**What the task requires:** Work through the data below and give the number of lines holding the word "return", without any other text.

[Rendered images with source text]
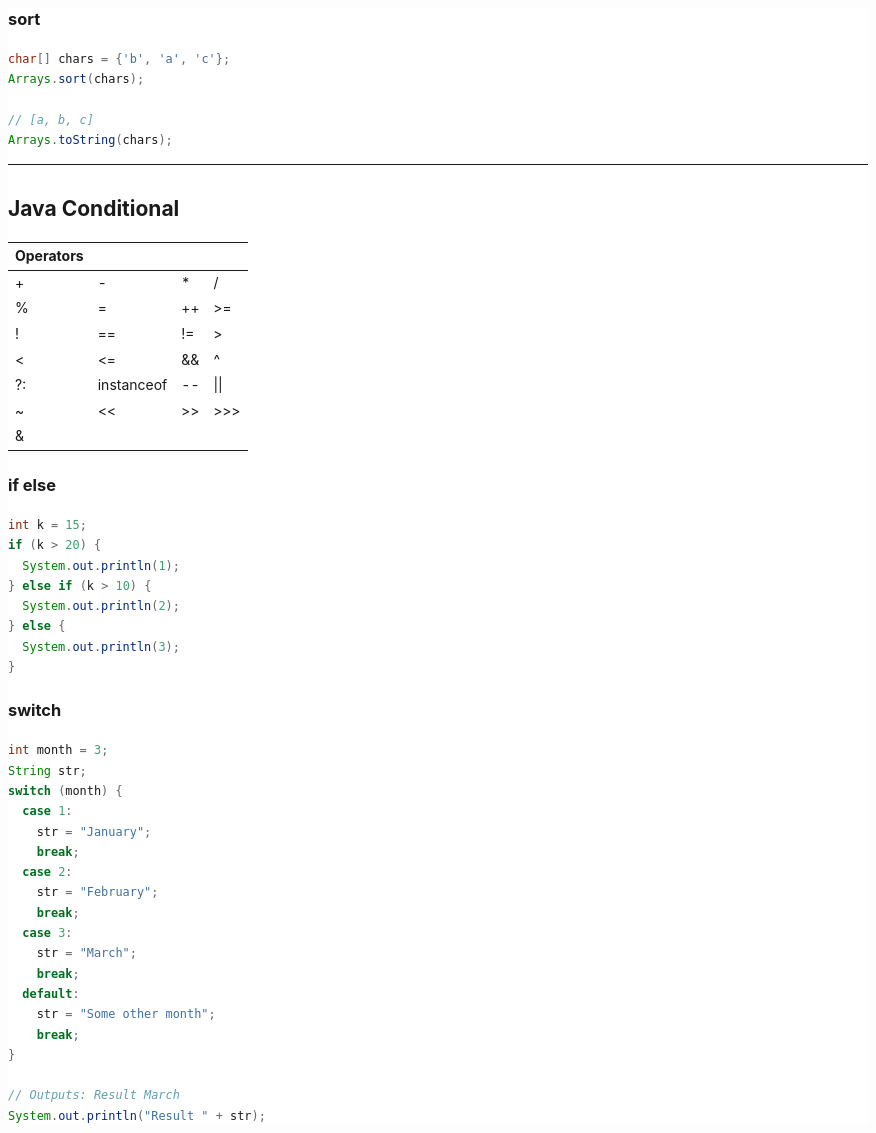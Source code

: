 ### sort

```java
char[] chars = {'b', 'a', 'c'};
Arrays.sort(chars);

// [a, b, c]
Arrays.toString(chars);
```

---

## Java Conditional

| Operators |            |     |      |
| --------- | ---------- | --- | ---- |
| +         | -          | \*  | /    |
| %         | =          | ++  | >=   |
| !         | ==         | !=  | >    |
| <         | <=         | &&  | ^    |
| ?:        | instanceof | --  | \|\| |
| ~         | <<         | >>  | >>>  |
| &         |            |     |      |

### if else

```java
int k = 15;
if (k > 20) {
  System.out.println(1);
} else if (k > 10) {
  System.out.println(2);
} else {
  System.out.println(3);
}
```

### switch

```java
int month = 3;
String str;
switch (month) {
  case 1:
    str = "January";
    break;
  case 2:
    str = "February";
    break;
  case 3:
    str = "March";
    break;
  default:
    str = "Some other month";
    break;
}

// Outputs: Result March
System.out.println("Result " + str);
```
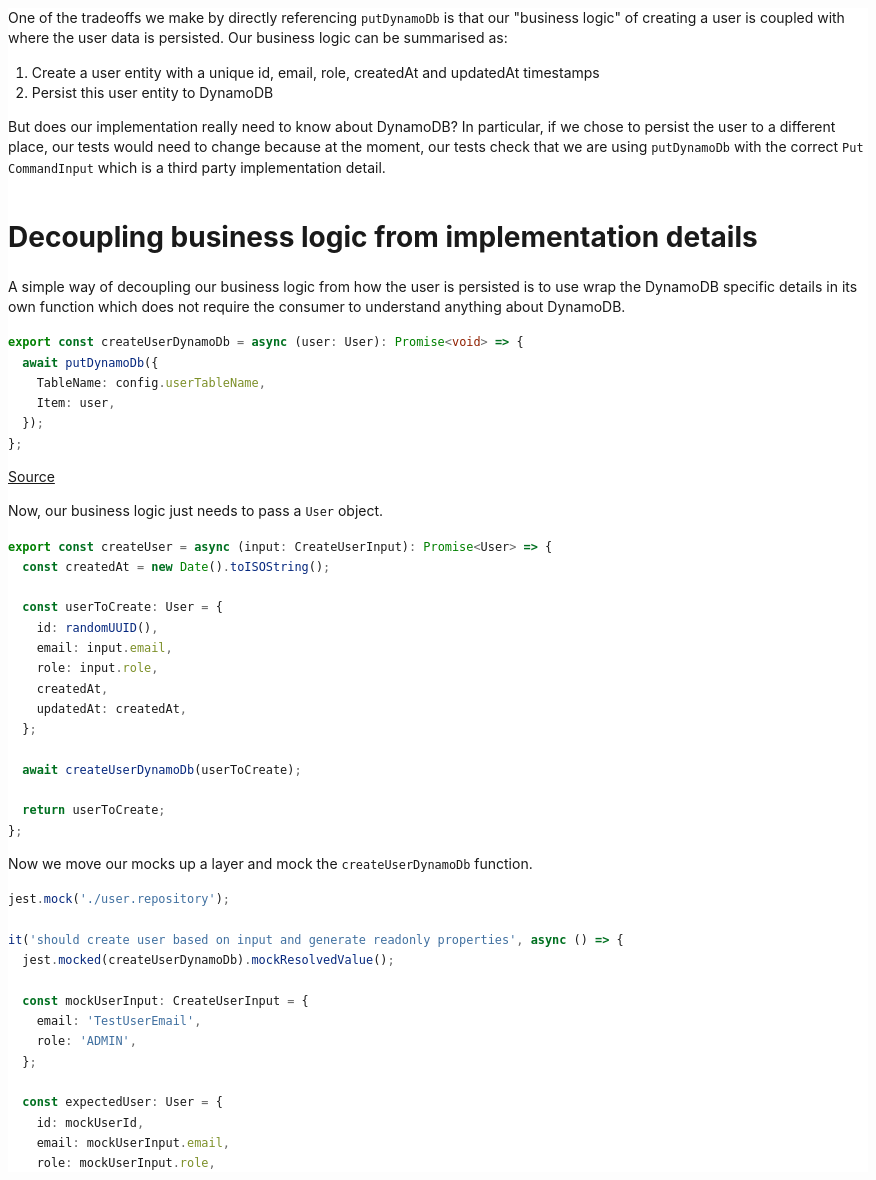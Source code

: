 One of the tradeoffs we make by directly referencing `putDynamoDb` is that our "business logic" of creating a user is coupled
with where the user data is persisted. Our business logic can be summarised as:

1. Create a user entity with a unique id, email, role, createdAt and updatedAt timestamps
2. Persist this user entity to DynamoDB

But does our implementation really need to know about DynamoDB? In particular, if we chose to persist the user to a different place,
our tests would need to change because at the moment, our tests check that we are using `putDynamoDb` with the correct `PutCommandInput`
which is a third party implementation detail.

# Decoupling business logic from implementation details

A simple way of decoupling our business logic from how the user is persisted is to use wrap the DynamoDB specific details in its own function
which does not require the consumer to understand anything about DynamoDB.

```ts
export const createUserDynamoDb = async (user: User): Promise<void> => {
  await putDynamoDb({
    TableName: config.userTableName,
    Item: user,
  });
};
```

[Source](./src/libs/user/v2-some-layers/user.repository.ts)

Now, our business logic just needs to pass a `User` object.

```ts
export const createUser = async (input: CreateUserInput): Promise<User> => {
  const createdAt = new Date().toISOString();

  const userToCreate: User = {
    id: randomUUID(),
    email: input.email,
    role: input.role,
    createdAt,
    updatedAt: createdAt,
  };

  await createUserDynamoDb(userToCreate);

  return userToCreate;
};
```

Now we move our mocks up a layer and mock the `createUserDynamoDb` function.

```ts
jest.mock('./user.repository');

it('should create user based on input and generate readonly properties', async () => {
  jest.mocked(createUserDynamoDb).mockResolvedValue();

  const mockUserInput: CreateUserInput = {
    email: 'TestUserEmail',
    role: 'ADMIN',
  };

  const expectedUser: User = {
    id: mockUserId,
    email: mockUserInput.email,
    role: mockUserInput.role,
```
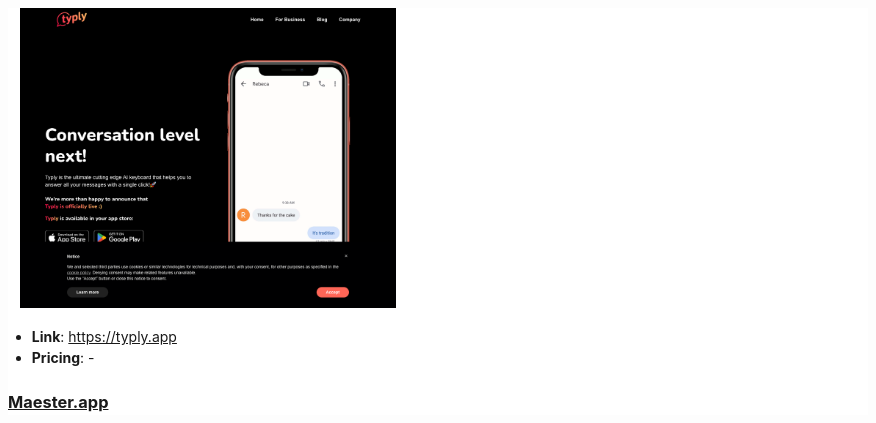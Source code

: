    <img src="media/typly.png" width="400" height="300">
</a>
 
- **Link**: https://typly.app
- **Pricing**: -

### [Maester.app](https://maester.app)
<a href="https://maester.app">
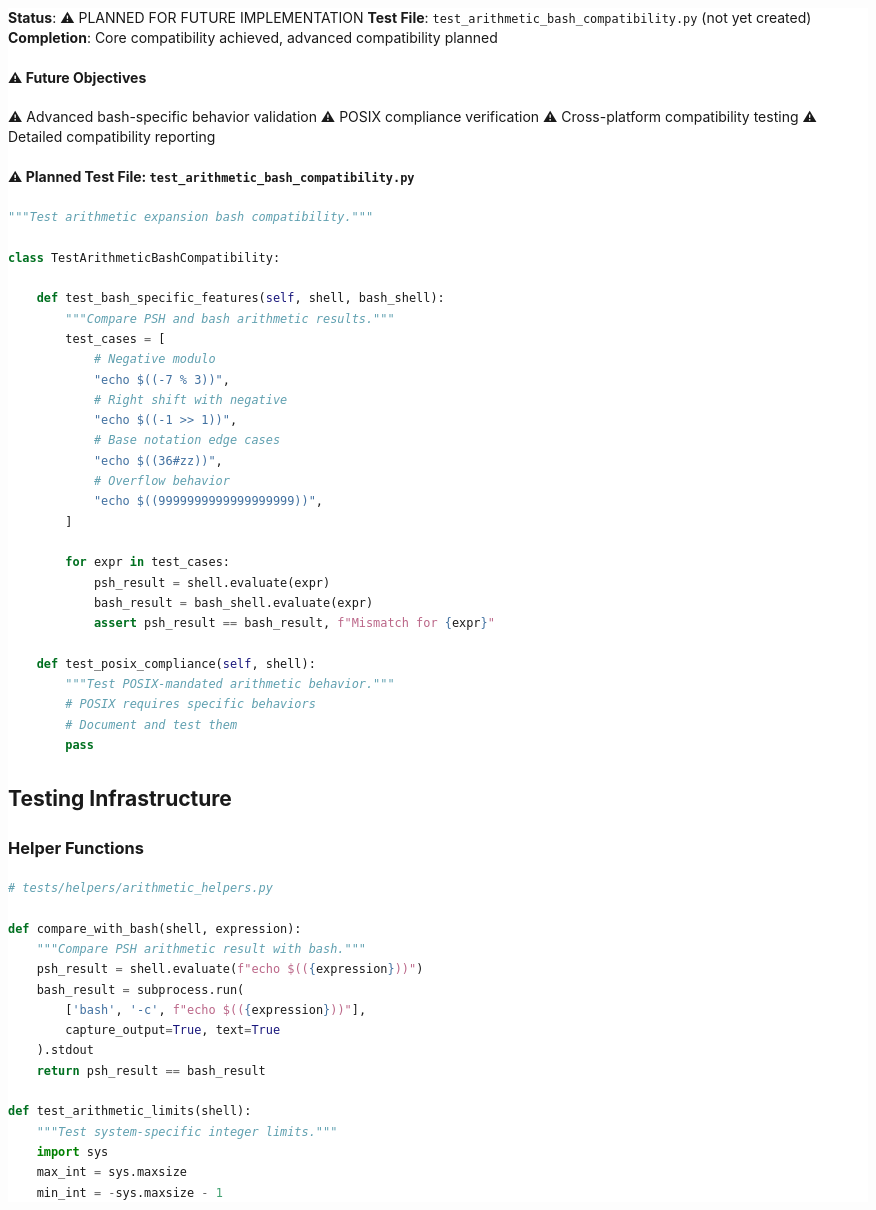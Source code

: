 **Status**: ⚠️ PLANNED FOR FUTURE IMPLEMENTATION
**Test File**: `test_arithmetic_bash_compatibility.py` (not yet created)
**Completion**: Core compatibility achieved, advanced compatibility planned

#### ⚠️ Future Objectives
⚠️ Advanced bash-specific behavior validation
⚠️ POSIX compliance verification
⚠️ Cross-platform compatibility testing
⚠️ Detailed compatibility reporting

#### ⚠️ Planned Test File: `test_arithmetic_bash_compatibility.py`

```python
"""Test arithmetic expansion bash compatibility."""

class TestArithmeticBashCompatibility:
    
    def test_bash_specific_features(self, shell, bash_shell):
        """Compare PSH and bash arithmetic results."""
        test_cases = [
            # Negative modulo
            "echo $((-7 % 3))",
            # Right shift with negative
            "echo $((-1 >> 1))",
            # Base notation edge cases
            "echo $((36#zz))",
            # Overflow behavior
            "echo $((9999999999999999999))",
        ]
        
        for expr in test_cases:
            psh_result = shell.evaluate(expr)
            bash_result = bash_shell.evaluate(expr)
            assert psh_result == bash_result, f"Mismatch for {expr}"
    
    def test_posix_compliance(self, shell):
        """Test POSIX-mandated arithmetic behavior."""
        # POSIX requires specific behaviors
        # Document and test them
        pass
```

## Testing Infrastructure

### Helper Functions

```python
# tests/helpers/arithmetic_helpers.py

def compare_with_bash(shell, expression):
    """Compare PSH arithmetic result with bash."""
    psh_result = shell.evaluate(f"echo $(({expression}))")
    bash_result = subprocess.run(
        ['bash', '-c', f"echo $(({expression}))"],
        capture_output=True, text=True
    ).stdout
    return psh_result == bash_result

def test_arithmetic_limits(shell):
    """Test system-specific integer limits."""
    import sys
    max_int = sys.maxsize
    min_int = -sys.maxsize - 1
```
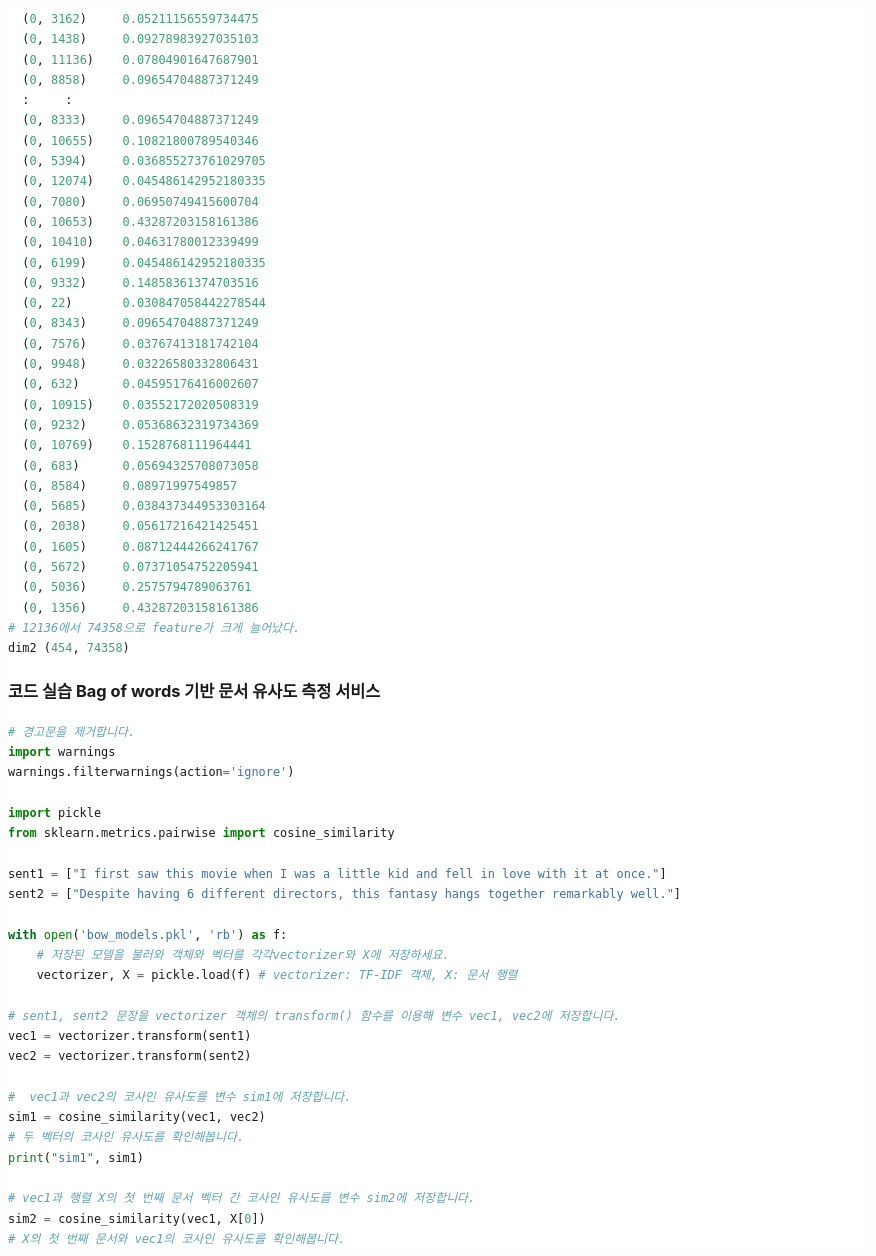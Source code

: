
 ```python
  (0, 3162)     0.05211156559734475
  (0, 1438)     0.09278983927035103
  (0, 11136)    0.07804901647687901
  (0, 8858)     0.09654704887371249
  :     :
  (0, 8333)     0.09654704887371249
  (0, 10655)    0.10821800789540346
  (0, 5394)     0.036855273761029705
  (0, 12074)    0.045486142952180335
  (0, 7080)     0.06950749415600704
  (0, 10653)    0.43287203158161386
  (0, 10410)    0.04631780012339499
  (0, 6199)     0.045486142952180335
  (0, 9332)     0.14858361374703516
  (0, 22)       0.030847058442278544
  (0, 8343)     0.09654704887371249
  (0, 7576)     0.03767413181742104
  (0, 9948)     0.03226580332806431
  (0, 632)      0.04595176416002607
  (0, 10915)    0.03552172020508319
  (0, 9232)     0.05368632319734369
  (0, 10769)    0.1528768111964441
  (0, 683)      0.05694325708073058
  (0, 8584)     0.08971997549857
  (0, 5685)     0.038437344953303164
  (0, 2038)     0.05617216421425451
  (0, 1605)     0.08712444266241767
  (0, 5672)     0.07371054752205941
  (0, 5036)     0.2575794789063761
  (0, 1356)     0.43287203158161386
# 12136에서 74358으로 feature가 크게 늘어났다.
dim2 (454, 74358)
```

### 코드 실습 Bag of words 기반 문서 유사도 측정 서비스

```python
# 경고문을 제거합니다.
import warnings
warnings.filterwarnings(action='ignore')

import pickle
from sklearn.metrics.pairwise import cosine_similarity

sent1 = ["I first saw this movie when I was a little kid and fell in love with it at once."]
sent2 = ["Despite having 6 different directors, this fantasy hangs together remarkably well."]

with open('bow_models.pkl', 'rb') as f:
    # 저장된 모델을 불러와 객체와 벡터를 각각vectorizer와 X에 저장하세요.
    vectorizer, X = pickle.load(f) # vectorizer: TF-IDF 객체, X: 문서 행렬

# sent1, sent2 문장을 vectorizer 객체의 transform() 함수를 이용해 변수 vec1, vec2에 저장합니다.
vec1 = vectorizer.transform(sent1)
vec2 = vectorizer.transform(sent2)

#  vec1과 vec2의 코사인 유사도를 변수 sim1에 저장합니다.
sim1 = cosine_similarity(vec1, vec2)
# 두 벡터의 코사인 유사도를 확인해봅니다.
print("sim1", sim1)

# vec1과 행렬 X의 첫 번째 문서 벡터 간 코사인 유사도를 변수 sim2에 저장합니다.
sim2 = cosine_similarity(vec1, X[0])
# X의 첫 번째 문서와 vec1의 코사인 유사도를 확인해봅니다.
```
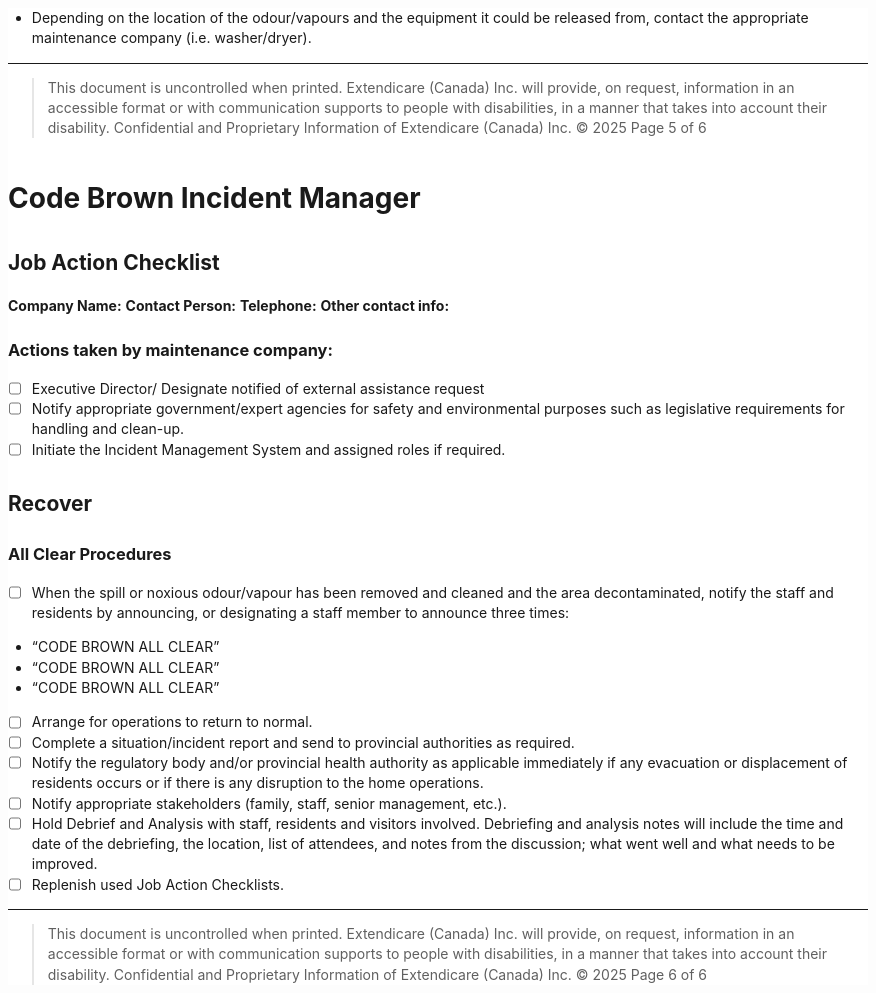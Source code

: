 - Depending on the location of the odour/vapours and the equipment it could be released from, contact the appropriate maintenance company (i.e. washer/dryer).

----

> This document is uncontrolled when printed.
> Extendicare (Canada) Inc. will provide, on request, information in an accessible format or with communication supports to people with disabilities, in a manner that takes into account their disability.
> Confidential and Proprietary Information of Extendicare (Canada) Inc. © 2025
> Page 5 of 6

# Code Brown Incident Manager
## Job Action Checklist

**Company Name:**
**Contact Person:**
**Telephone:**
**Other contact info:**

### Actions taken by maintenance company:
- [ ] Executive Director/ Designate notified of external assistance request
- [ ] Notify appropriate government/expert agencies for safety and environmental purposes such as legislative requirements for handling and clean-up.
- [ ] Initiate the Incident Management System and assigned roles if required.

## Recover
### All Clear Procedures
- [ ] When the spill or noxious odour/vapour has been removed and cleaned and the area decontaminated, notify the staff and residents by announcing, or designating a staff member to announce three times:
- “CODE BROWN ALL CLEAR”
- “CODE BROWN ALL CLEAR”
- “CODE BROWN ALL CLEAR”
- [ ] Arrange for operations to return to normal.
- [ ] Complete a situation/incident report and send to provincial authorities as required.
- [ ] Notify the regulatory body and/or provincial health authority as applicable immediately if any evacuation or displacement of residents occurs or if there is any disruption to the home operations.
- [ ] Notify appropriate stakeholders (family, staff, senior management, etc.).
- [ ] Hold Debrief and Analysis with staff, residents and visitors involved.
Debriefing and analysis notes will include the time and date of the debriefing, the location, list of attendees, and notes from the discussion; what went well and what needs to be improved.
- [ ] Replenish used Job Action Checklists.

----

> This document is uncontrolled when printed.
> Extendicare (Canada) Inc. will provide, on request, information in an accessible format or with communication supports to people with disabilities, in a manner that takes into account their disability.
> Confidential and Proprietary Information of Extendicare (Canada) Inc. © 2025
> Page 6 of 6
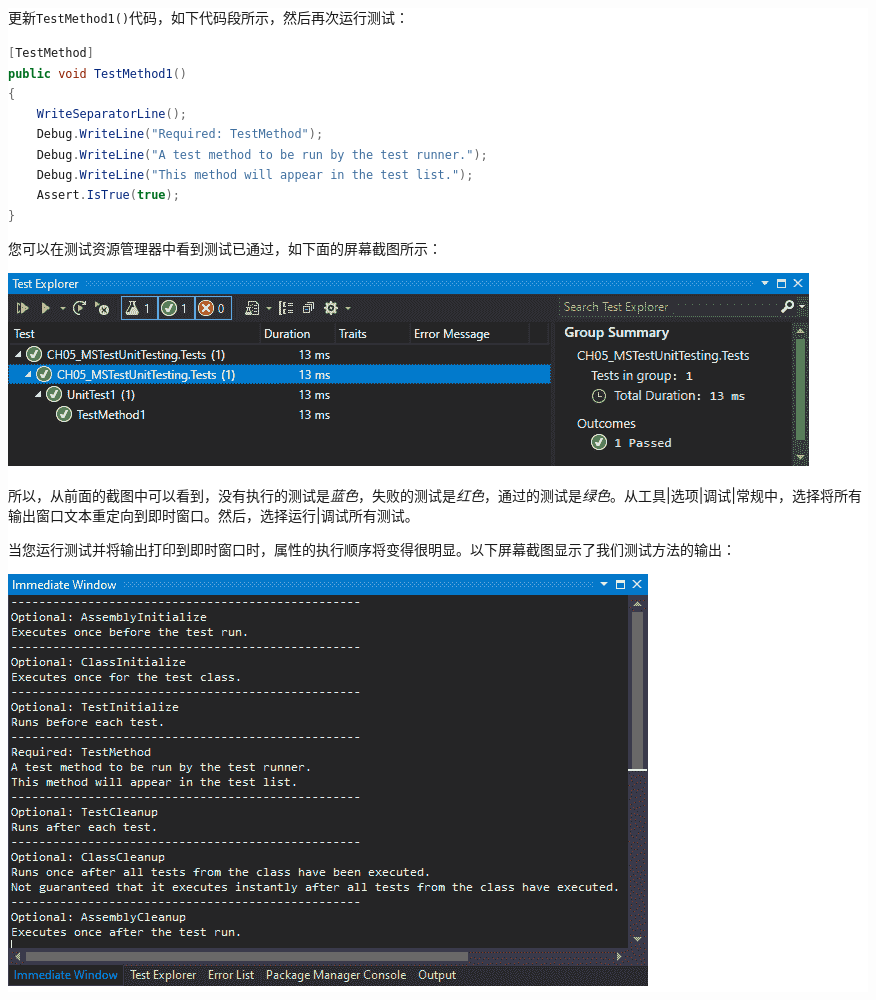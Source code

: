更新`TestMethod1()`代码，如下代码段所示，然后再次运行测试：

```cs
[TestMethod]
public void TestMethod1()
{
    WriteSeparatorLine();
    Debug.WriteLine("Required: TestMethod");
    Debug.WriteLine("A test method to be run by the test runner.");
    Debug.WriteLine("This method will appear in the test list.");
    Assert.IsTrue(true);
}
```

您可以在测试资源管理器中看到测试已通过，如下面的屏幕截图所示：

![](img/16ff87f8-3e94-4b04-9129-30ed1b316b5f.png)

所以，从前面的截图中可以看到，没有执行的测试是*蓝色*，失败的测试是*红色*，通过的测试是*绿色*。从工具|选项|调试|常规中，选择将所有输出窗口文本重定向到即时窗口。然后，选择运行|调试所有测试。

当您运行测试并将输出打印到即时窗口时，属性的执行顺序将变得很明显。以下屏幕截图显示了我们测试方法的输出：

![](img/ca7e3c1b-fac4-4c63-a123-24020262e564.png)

**Solution below:** 3